#### [Try it]
The word "label" marks the lines to keep; find each one in the data and copy it.

#### [Information given]
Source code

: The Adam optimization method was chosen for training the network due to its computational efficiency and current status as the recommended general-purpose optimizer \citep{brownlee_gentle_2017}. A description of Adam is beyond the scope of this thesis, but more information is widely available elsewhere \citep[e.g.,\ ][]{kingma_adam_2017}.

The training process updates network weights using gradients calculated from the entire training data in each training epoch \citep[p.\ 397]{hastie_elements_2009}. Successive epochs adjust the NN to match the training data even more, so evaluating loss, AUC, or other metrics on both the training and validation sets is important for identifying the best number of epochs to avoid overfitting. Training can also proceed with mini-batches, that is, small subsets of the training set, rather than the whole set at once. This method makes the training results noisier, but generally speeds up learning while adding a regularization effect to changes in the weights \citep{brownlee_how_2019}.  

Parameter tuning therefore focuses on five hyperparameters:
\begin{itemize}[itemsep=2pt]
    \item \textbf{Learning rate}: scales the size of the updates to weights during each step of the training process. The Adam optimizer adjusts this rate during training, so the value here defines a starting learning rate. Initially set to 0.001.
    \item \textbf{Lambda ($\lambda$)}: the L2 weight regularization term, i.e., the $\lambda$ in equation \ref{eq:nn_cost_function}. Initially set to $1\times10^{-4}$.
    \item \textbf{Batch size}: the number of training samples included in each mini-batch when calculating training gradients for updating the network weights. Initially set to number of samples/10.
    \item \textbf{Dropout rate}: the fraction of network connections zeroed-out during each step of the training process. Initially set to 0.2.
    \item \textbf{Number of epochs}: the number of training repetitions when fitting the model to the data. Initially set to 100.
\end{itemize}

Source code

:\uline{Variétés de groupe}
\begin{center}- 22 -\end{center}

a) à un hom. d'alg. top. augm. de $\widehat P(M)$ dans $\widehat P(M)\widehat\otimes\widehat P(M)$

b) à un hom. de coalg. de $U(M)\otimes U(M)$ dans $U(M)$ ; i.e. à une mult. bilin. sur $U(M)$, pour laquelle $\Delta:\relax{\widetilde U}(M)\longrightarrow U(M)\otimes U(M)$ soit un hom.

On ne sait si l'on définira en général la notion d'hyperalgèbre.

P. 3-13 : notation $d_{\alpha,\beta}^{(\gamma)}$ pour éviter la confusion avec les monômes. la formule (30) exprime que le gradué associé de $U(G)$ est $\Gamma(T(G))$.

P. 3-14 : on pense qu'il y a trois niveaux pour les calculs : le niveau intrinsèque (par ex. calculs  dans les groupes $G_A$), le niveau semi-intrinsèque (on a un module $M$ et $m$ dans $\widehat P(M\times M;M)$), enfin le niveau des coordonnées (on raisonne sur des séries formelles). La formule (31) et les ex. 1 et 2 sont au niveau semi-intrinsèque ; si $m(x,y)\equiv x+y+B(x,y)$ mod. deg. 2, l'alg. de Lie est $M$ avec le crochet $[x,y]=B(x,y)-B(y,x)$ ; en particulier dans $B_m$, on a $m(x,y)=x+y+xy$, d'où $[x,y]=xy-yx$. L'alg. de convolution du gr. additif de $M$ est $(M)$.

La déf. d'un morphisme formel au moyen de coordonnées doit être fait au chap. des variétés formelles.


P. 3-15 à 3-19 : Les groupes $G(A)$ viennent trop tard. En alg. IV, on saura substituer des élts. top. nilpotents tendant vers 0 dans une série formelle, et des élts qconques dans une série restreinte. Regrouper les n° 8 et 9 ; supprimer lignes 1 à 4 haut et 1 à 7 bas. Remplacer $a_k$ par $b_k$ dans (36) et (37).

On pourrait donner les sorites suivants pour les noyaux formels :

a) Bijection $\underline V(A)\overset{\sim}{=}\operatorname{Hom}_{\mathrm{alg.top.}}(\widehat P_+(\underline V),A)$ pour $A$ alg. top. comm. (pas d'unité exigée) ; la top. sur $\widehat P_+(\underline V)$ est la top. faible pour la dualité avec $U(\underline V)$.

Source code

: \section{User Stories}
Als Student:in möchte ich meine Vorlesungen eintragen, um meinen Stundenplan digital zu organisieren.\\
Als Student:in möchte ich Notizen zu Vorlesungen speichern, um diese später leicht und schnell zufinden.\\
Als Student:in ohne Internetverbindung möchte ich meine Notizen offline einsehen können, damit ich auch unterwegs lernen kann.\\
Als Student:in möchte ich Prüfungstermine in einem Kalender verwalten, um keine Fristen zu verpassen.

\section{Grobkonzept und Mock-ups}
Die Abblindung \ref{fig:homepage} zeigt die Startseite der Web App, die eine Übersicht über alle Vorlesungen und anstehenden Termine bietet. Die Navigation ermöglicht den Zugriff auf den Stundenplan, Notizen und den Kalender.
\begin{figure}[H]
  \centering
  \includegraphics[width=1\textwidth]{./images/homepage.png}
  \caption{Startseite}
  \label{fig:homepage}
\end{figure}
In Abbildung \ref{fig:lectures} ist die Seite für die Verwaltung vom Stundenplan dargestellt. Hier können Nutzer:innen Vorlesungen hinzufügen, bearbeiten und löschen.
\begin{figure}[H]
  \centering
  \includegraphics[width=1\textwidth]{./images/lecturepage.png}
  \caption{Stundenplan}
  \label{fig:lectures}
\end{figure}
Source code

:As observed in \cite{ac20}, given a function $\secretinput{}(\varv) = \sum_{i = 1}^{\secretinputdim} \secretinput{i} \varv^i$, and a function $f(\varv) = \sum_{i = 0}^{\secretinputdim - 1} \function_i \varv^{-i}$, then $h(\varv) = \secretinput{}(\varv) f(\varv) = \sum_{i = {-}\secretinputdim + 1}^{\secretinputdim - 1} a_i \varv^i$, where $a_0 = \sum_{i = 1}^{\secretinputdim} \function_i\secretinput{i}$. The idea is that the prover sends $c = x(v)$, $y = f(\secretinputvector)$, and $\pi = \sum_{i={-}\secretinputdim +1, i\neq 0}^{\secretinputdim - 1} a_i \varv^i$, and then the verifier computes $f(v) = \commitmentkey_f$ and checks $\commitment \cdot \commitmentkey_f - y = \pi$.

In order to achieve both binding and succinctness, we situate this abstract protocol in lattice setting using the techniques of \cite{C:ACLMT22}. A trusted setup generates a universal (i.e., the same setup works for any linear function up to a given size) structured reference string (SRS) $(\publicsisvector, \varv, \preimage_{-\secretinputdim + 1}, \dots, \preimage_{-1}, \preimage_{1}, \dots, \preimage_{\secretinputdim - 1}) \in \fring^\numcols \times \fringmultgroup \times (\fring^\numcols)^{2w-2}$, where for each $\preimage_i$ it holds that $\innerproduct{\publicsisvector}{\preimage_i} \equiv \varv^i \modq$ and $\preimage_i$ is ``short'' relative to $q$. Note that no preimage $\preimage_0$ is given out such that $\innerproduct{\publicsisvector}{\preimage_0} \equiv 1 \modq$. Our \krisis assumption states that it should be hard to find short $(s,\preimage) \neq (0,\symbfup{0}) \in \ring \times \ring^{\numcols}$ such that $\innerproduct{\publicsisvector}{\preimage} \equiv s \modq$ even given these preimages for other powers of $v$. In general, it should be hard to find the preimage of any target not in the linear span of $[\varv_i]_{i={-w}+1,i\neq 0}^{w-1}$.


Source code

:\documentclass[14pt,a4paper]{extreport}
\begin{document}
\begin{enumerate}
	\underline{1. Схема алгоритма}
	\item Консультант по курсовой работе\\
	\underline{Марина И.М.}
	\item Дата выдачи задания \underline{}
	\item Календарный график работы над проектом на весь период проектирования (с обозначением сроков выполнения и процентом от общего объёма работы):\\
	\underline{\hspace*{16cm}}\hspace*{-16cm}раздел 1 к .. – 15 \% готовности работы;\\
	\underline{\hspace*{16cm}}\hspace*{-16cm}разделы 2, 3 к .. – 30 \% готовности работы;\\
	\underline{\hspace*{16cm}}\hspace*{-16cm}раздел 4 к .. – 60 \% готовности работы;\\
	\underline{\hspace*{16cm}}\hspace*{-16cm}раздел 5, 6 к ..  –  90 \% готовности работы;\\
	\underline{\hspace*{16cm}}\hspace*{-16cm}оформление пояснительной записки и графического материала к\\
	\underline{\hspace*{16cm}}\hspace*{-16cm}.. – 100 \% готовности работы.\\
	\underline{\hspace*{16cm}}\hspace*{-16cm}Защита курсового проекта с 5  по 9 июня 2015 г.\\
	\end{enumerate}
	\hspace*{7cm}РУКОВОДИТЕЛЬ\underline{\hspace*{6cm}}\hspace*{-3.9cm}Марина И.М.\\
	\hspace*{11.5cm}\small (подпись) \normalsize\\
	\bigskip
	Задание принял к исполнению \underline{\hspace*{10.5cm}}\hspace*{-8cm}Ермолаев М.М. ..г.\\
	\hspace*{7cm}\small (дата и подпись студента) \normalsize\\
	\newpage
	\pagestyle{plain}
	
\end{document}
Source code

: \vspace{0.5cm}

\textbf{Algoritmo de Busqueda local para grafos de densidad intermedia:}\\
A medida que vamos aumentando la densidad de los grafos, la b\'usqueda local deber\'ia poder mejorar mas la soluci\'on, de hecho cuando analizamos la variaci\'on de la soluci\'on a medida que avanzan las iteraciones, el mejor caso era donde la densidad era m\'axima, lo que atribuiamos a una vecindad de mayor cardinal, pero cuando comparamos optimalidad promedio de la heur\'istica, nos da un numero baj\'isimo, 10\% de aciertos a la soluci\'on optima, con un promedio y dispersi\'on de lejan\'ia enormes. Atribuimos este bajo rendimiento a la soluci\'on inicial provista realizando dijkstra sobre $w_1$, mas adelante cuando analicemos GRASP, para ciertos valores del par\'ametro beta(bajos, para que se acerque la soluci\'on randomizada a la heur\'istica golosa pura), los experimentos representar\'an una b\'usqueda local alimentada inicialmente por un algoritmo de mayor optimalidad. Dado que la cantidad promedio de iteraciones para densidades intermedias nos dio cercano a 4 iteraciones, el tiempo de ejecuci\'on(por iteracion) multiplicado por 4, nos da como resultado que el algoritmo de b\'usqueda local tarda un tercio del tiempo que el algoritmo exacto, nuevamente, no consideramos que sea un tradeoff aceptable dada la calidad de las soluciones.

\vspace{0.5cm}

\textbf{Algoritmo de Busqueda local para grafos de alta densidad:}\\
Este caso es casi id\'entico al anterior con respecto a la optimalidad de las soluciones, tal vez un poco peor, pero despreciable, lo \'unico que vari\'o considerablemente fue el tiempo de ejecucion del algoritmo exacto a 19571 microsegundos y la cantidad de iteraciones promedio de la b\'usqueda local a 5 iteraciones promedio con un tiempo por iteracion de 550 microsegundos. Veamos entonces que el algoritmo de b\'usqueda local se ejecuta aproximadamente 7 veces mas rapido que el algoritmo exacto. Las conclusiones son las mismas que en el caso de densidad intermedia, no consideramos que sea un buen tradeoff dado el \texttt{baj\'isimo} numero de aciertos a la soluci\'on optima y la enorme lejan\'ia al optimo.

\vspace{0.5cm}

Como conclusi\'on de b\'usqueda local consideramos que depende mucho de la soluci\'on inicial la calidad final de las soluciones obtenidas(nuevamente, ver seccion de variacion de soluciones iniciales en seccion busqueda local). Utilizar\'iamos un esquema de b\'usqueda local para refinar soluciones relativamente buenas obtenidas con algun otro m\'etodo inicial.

#### [Answer to this task]
  \label{fig:homepage}
  \label{fig:lectures}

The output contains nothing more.